** Opening Listed records block **
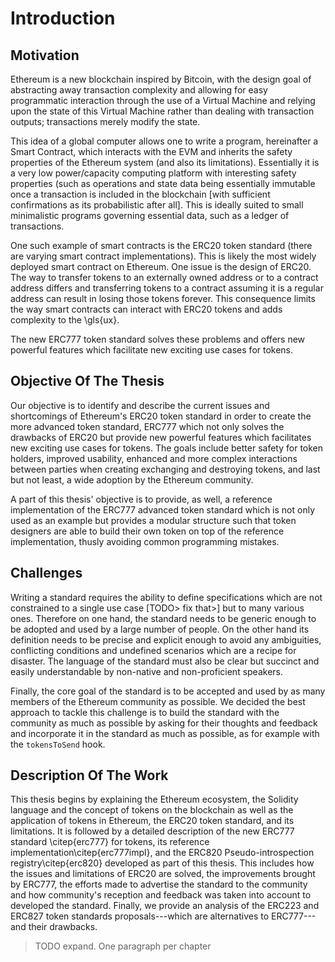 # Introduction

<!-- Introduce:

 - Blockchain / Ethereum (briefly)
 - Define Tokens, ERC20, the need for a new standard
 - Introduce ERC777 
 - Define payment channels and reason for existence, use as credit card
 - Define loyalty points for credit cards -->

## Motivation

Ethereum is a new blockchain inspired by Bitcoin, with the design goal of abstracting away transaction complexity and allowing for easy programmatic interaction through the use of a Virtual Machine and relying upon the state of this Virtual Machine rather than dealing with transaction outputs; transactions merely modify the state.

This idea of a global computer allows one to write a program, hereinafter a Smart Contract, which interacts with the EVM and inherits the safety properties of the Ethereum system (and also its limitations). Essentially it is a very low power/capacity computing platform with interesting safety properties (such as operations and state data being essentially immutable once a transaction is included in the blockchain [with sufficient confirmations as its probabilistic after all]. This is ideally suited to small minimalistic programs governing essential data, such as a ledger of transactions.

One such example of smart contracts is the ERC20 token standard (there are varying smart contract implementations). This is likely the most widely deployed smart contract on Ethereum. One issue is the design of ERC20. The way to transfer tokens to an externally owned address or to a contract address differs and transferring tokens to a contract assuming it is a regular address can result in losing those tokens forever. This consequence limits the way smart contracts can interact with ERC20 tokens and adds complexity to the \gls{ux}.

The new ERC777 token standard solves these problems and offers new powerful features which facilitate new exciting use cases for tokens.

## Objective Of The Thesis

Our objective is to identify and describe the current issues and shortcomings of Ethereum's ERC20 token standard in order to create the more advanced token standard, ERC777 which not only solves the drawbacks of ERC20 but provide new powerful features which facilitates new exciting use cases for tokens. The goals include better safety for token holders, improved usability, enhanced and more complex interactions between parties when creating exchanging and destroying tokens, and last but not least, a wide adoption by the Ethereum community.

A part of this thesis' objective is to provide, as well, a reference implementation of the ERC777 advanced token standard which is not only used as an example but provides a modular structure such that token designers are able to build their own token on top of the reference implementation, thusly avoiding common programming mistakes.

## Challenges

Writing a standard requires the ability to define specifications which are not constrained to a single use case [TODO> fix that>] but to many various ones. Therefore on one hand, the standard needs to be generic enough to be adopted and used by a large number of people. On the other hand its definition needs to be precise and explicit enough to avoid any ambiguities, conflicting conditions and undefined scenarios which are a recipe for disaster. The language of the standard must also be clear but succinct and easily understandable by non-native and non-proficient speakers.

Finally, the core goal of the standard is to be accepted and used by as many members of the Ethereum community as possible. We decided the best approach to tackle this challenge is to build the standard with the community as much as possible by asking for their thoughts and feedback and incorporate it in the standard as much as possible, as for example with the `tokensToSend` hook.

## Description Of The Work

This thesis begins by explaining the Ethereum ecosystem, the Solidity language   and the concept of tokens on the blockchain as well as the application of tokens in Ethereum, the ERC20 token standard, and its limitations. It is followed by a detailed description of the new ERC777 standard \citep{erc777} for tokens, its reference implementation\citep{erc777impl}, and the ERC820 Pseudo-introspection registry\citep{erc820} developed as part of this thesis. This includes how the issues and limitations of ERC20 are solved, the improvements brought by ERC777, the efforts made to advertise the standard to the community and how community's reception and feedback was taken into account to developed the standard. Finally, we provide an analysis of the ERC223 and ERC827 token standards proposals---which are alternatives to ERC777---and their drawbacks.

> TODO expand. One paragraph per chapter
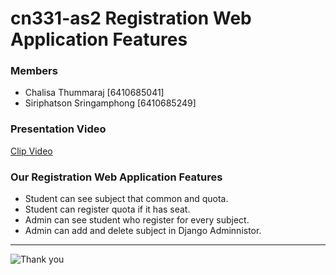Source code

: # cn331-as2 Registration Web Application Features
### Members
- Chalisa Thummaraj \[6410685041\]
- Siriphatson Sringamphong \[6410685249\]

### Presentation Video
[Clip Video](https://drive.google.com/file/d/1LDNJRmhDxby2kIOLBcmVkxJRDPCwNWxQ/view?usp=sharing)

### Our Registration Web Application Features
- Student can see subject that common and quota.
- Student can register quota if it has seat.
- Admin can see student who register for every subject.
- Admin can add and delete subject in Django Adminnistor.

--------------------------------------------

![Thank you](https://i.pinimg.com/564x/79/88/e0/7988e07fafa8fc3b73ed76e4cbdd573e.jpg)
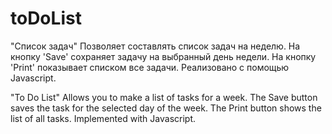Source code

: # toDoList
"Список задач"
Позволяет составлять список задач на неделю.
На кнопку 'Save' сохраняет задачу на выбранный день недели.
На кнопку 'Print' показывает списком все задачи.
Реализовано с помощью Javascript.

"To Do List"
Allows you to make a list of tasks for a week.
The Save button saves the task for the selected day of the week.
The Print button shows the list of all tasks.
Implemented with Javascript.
** Closing Listed records block **
* Instructions for the task *
Tally the lines of the records that contain the word "powerful" and state the total alone.

* Answer area *
2